Andrew Lord

Donald Young Gallery

One window onto the awful weight of history is the similarly awful weight of art history. Andrew Lord’s two recent series of plaster and beeswax sculptures are both elegant and elegiac in this respect, assertions of self achieved via an immersion in selected obscurities of our shared cultural traditions and an attendant insistence on the palpability of his own body.

Culture first—Lord’s ongoing series “Second Avenue” (all works 2007), named in part for a poem by Frank O’Hara, is a mannered journey through the ancient vase shapes that have interested the artist for some time. Completely nonfunctional, without cavity or aperture, his vessels have been reduced to visual essences, as if the allusive summoning of the shape of a pre-Columbian pot as a historical sign were enough, a testament to the authority of the past that expresses the vacuity of the present, a determined holding of the old gods to his bosom. Lord elongates these shapes into a slightly Giacometti-like stretched and striated verticality, their pitted plaster surfaces and petrified beeswax coatings giving them a poignantly battered-looking profile.
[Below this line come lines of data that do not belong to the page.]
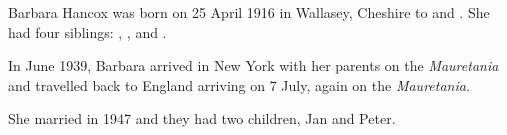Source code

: 
Barbara Hancox was born on 25 April 1916 in Wallasey, Cheshire to  and \cite{BarbaraHancoxBirth}. She had four siblings: , ,  and .

In June 1939, Barbara arrived in New York with her parents on the \emph{Mauretania}
and travelled back to England arriving on 7 July, again on the \emph{Mauretania}.\cite{BarbaraHancoxTravel}

She married  in 1947 and they had two children, Jan and Peter.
They appear almost as if unearthed, and some are literally unsteady on their pins.

Second Avenue No 3 is Lord’s interpretation of an oenochoe-like form, but with a handle and body so impossibly stretched and slender that it has become ghostlike, a visual stutter, a gesture toward a custom that the artist respects but from which his work seems somehow alienated, its function now solely as cultural trope, a container of collective historical memory. But there is power in tradition, and Lord’s project seems to oscillate between homage and lamentation—homage to a group of hallowed cultural forebears, and lamentation for the impossibility of duplicating their achievements.
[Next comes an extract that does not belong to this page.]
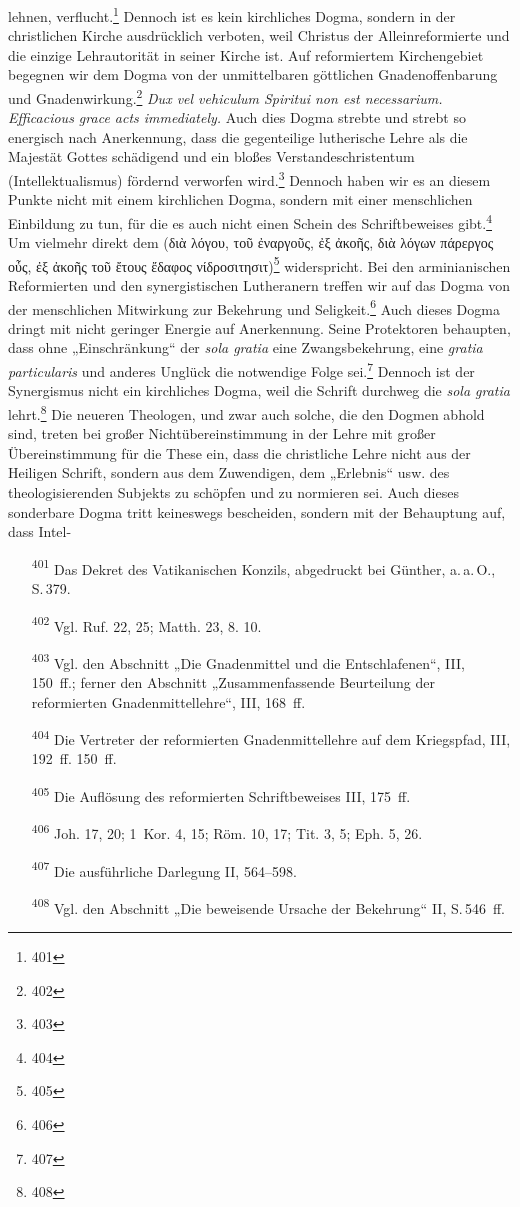 lehnen, verflucht.\footnote{401} Dennoch ist es kein kirchliches Dogma, sondern in der christlichen Kirche ausdrücklich verboten, weil Christus der Alleinreformierte und die einzige Lehrautorität in seiner Kirche ist. Auf reformiertem Kirchengebiet begegnen wir dem Dogma von der unmittelbaren göttlichen Gnadenoffenbarung und Gnadenwirkung.\footnote{402} \textit{Dux vel vehiculum Spiritui non est necessarium.} \textit{Efficacious grace acts immediately.} Auch dies Dogma strebte und strebt so energisch nach Anerkennung, dass die gegenteilige lutherische Lehre als die Majestät Gottes schädigend und ein bloßes Verstandeschristentum (Intellektualismus) fördernd verworfen wird.\footnote{403} Dennoch haben wir es an diesem Punkte nicht mit einem kirchlichen Dogma, sondern mit einer menschlichen Einbildung zu tun, für die es auch nicht einen Schein des Schriftbeweises gibt.\footnote{404} Um vielmehr direkt dem (\textgreek{διὰ λόγου}, \textgreek{τοῦ ἐναργοῦς}, \textgreek{ἐξ ἀκοῆς}, \textgreek{διὰ λόγων πάρεργος οὖς}, \textgreek{ἐξ ἀκοῆς τοῦ ἔτους ἔδαφος νίδροσιτησιτ})\footnote{405} widerspricht. Bei den arminianischen Reformierten und den synergistischen Lutheranern treffen wir auf das Dogma von der menschlichen Mitwirkung zur Bekehrung und Seligkeit.\footnote{406} Auch dieses Dogma dringt mit nicht geringer Energie auf Anerkennung. Seine Protektoren behaupten, dass ohne „Einschränkung“ der \textit{sola gratia} eine Zwangsbekehrung, eine \textit{gratia particularis} und anderes Unglück die notwendige Folge sei.\footnote{407} Dennoch ist der Synergismus nicht ein kirchliches Dogma, weil die Schrift durchweg die \textit{sola gratia} lehrt.\footnote{408} Die neueren Theologen, und zwar auch solche, die den Dogmen abhold sind, treten bei großer Nichtübereinstimmung in der Lehre mit großer Übereinstimmung für die These ein, dass die christliche Lehre nicht aus der Heiligen Schrift, sondern aus dem Zuwendigen, dem „Erlebnis“ usw. des theologisierenden Subjekts zu schöpfen und zu normieren sei. Auch dieses sonderbare Dogma tritt keineswegs bescheiden, sondern mit der Behauptung auf, dass Intel-\footnotesize \begin{enumerate} \item[\textsuperscript{401}] Das Dekret des Vatikanischen Konzils, abgedruckt bei Günther, a.\,a.\,O., S.\,379. \item[\textsuperscript{402}] Vgl. Ruf. 22, 25; Matth. 23, 8. 10. \item[\textsuperscript{403}] Vgl. den Abschnitt „Die Gnadenmittel und die Entschlafenen“, III, 150~ff.; ferner den Abschnitt „Zusammenfassende Beurteilung der reformierten Gnadenmittellehre“, III, 168~ff. \item[\textsuperscript{404}] Die Vertreter der reformierten Gnadenmittellehre auf dem Kriegspfad, III, 192~ff. 150~ff. \item[\textsuperscript{405}] Die Auflösung des reformierten Schriftbeweises III, 175~ff. \item[\textsuperscript{406}] Joh. 17, 20; 1~Kor. 4, 15; Röm. 10, 17; Tit. 3, 5; Eph. 5, 26. \item[\textsuperscript{407}] Die ausführliche Darlegung II, 564--598. \item[\textsuperscript{408}] Vgl. den Abschnitt „Die beweisende Ursache der Bekehrung“ II, S.\,546~ff. \end{enumerate}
Vase shapes are already full of intimations of the human body, and Lord’s second series in this show comprise casts of parts of his own body and of the body of a friend. Disembodied fragments—a neck, a tongue, nostrils, buttocks, a penis, fingers, and a chin—are presented as decontextualized chunks of tea-soaked plaster covered with yellow-gold beeswax, each sculpture seemingly casually hung by twisted wire from a nail pounded into the wall. Amid the evocation of Jasper Johns’s Target with Plaster Casts, 1955, and some similar efforts by Marcel Duchamp, Bruce Nauman, and others, there is something intentionally forlorn about this project, a kind of fundamental assertion of personhood and presence without any assertion of personality or intimacy, autobiography without revelation.
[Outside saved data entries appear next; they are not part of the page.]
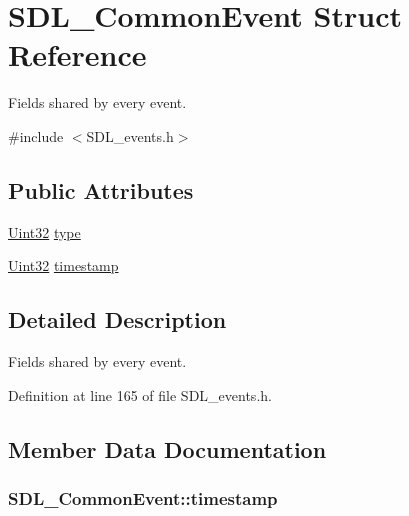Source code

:\hypertarget{struct_s_d_l___common_event}{\section{S\-D\-L\-\_\-\-Common\-Event Struct Reference}
\label{struct_s_d_l___common_event}
}


Fields shared by every event.  




{\ttfamily \#include $<$S\-D\-L\-\_\-events.\-h$>$}

\subsection*{Public Attributes}
\begin{DoxyCompactItemize}
\item 
\hyperlink{_s_d_l__stdinc_8h_add440eff171ea5f55cb00c4a9ab8672d}{Uint32} \hyperlink{struct_s_d_l___common_event_a4ecd888325355321b42b2e2956f27453}{type}
\item 
\hyperlink{_s_d_l__stdinc_8h_add440eff171ea5f55cb00c4a9ab8672d}{Uint32} \hyperlink{struct_s_d_l___common_event_a7d9046abb021ffc88dd5d32978289e65}{timestamp}
\end{DoxyCompactItemize}


\subsection{Detailed Description}
Fields shared by every event. 

Definition at line 165 of file S\-D\-L\-\_\-events.\-h.



\subsection{Member Data Documentation}
\hypertarget{struct_s_d_l___common_event_a7d9046abb021ffc88dd5d32978289e65}{
\subsubsection[{timestamp}]{ S\-D\-L\-\_\-\-Common\-Event\-::timestamp}}\label{struct_s_d_l___common_event_a7d9046abb021ffc88dd5d32978289e65}


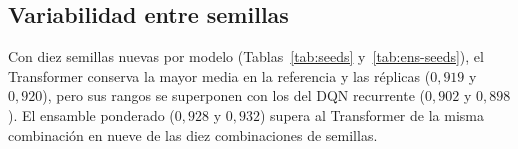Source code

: \documentclass[../00_Main/Main.tex]{subfiles}
\begin{document}
\subsection{Variabilidad entre semillas}\label{sec:res-seeds}

Con diez semillas nuevas por modelo (Tablas~\ref{tab:seeds}
y~\ref{tab:ens-seeds}), el Transformer conserva la mayor media en la
referencia y las r\'eplicas ($0{,}919$ y $0{,}920$), pero sus rangos se
superponen con los del DQN recurrente ($0{,}902$ y $0{,}898$). El ensamble
ponderado ($0{,}928$ y $0{,}932$) supera al Transformer de la misma
combinaci\'on en nueve de las diez combinaciones de semillas.

\biblio %
\end{document}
Lord’s rough-hewn manner of casting, his purposeful clumsiness and inattention to detail, posits this as a kind of solipsistic exercise, a self-communing inventory of literal bits of the corporeal. His tendency to present these life-size body parts—his buttocks, tongue, and neck, for example—in both positive and negativecasts gives this all a somewhat arbitrary quality, and in several cases, such as cast neck (negative). the Bowery. March., it would be impossible to identify the subject without its title. Lord informs his viewers that the poetic inspiration for this series was Walt Whitman’s “I Sing the Body Electric” (1855), and while Lord doesn’t summon Whitman’s transcendental exuberance, both exhibit a similar delight in considering the body as a compendium of individual parts, each miraculous in its own way, nonhierarchically, nostrils no less significant than brains. It’s much like the different forms of ancient vases.